## Work order
A faithful copy of all the data is the goal; omit the pictures.

[Input for this task]

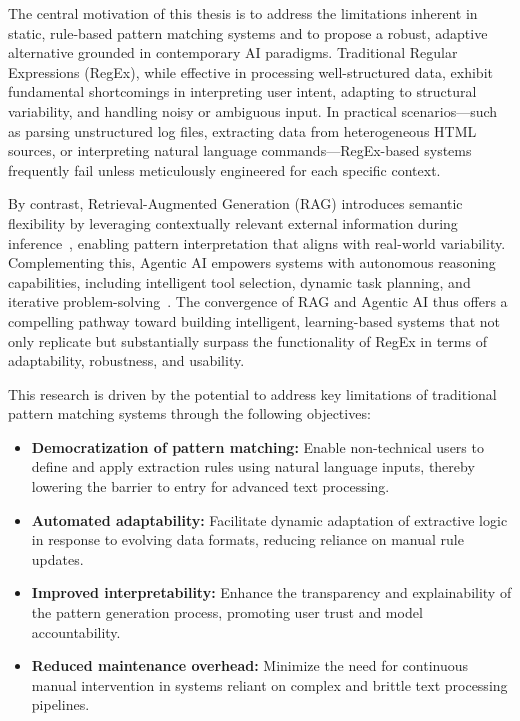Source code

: The central motivation of this thesis is to address the limitations inherent in static, rule-based pattern matching systems and to propose a robust, adaptive alternative grounded in contemporary AI paradigms. Traditional Regular Expressions (RegEx), while effective in processing well-structured data, exhibit fundamental shortcomings in interpreting user intent, adapting to structural variability, and handling noisy or ambiguous input. In practical scenarios—such as parsing unstructured log files, extracting data from heterogeneous HTML sources, or interpreting natural language commands—RegEx-based systems frequently fail unless meticulously engineered for each specific context.

\vspace{0.5cm}

By contrast, Retrieval-Augmented Generation (RAG) introduces semantic flexibility by leveraging contextually relevant external information during inference~\cite{lewis2020rag}, enabling pattern interpretation that aligns with real-world variability. Complementing this, Agentic AI empowers systems with autonomous reasoning capabilities, including intelligent tool selection, dynamic task planning, and iterative problem-solving~\cite{shinn2023reflexion, wu2024agenttuning}. The convergence of RAG and Agentic AI thus offers a compelling pathway toward building intelligent, learning-based systems that not only replicate but substantially surpass the functionality of RegEx in terms of adaptability, robustness, and usability.

\vspace{0.5cm}

This research is driven by the potential to address key limitations of traditional pattern matching systems through the following objectives:

\begin{itemize}
    \item \textbf{Democratization of pattern matching:} Enable non-technical users to define and apply extraction rules using natural language inputs, thereby lowering the barrier to entry for advanced text processing.
    
    \item \textbf{Automated adaptability:} Facilitate dynamic adaptation of extractive logic in response to evolving data formats, reducing reliance on manual rule updates.
    
    \item \textbf{Improved interpretability:} Enhance the transparency and explainability of the pattern generation process, promoting user trust and model accountability.
    
    \item \textbf{Reduced maintenance overhead:} Minimize the need for continuous manual intervention in systems reliant on complex and brittle text processing pipelines.
\end{itemize}


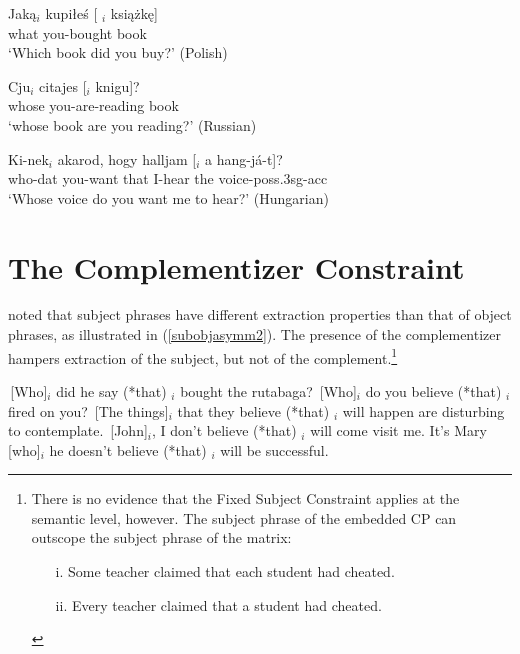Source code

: \documentclass[output=paper]{langsci/langscibook}
\begin{document}
\ea
 \ea \gll Jak\k{a}$_i$  kupi\l{}e\'{s} { [ \spc$_i$ } ksi\k{a}\.{z}k\k{e}]\\
     what  you-bought  {} book\\
    \glt `Which book did you buy?' \hfill (Polish)
       
 \ex \gll Cju$_i$  citajes [\spc$_i$  knigu]?\\
 whose  you-are-reading {}  book\\
  \glt `whose book are you reading?' \hfill (Russian)
 
 \ex \gll Ki-nek$_i$  akarod,  hogy  halljam  {[\spc$_i$}  a  hang-j\'{a}-t]?\\
 who-{\sc dat}  you-want  that  I-hear {} the  voice-{\sc poss.3sg-acc}\\ 
\glt `Whose voice do you want me to hear?' \hfill (Hungarian)
 \z \label{lbcx}
 \z
 



 
 
\section{The Complementizer Constraint}

\citet{Perlmutter68} noted that subject phrases have different extraction properties than that of object phrases, as illustrated in (\ref{subobjasymm2}). The presence of the complementizer hampers extraction of the subject, but not of the complement.\footnote{There is no evidence that the Fixed Subject Constraint applies at the semantic level, however. The  subject phrase of the embedded CP can outscope the subject phrase of  the matrix:

\begin{itemize}
\item[i.] Some teacher claimed that each student had cheated.
\item[ii.] Every teacher claimed that a student had cheated.
\end{itemize}
} 

\ea 
\ea \,[Who]$_i$ did he say (*that) \spc$_i$ bought the rutabaga?
\ex \,[Who]$_i$ do you believe (*that) \spc$_i$ fired on you? 
\ex \,[The things]$_i$ that they believe (*that) \spc$_i$ will happen are disturbing to contemplate. 
\ex \,[John]$_i$, I don't believe (*that) \spc$_i$ will come visit me. 
\ex It's Mary [who]$_i$ he doesn't believe (*that) \spc$_i$ will be successful.
\z \label{subobjasymm2}
\z
\end{document}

[/Input for this task]

## Response below
Source code

: The central motivation of this thesis is to address the limitations inherent in static, rule-based pattern matching systems and to propose a robust, adaptive alternative grounded in contemporary AI paradigms. Traditional Regular Expressions (RegEx), while effective in processing well-structured data, exhibit fundamental shortcomings in interpreting user intent, adapting to structural variability, and handling noisy or ambiguous input. In practical scenarios—such as parsing unstructured log files, extracting data from heterogeneous HTML sources, or interpreting natural language commands—RegEx-based systems frequently fail unless meticulously engineered for each specific context.

\vspace{0.5cm}

By contrast, Retrieval-Augmented Generation (RAG) introduces semantic flexibility by leveraging contextually relevant external information during inference~\cite{lewis2020rag}, enabling pattern interpretation that aligns with real-world variability. Complementing this, Agentic AI empowers systems with autonomous reasoning capabilities, including intelligent tool selection, dynamic task planning, and iterative problem-solving~\cite{shinn2023reflexion, wu2024agenttuning}. The convergence of RAG and Agentic AI thus offers a compelling pathway toward building intelligent, learning-based systems that not only replicate but substantially surpass the functionality of RegEx in terms of adaptability, robustness, and usability.

\vspace{0.5cm}

This research is driven by the potential to address key limitations of traditional pattern matching systems through the following objectives:

\begin{itemize}
    \item \textbf{Democratization of pattern matching:} Enable non-technical users to define and apply extraction rules using natural language inputs, thereby lowering the barrier to entry for advanced text processing.
    
    \item \textbf{Automated adaptability:} Facilitate dynamic adaptation of extractive logic in response to evolving data formats, reducing reliance on manual rule updates.
    
    \item \textbf{Improved interpretability:} Enhance the transparency and explainability of the pattern generation process, promoting user trust and model accountability.
    
    \item \textbf{Reduced maintenance overhead:} Minimize the need for continuous manual intervention in systems reliant on complex and brittle text processing pipelines.
\end{itemize}


Source code

: \documentclass[output=paper]{langsci/langscibook}
\begin{document}
\ea
 \ea \gll Jak\k{a}$_i$  kupi\l{}e\'{s} { [ \spc$_i$ } ksi\k{a}\.{z}k\k{e}]\\
     what  you-bought  {} book\\
    \glt `Which book did you buy?' \hfill (Polish)
       
 \ex \gll Cju$_i$  citajes [\spc$_i$  knigu]?\\
 whose  you-are-reading {}  book\\
  \glt `whose book are you reading?' \hfill (Russian)
 
 \ex \gll Ki-nek$_i$  akarod,  hogy  halljam  {[\spc$_i$}  a  hang-j\'{a}-t]?\\
 who-{\sc dat}  you-want  that  I-hear {} the  voice-{\sc poss.3sg-acc}\\ 
\glt `Whose voice do you want me to hear?' \hfill (Hungarian)
 \z \label{lbcx}
 \z
 



 
 
\section{The Complementizer Constraint}

\citet{Perlmutter68} noted that subject phrases have different extraction properties than that of object phrases, as illustrated in (\ref{subobjasymm2}). The presence of the complementizer hampers extraction of the subject, but not of the complement.\footnote{There is no evidence that the Fixed Subject Constraint applies at the semantic level, however. The  subject phrase of the embedded CP can outscope the subject phrase of  the matrix:

\begin{itemize}
\item[i.] Some teacher claimed that each student had cheated.
\item[ii.] Every teacher claimed that a student had cheated.
\end{itemize}
} 

\ea 
\ea \,[Who]$_i$ did he say (*that) \spc$_i$ bought the rutabaga?
\ex \,[Who]$_i$ do you believe (*that) \spc$_i$ fired on you? 
\ex \,[The things]$_i$ that they believe (*that) \spc$_i$ will happen are disturbing to contemplate. 
\ex \,[John]$_i$, I don't believe (*that) \spc$_i$ will come visit me. 
\ex It's Mary [who]$_i$ he doesn't believe (*that) \spc$_i$ will be successful.
\z \label{subobjasymm2}
\z
\end{document}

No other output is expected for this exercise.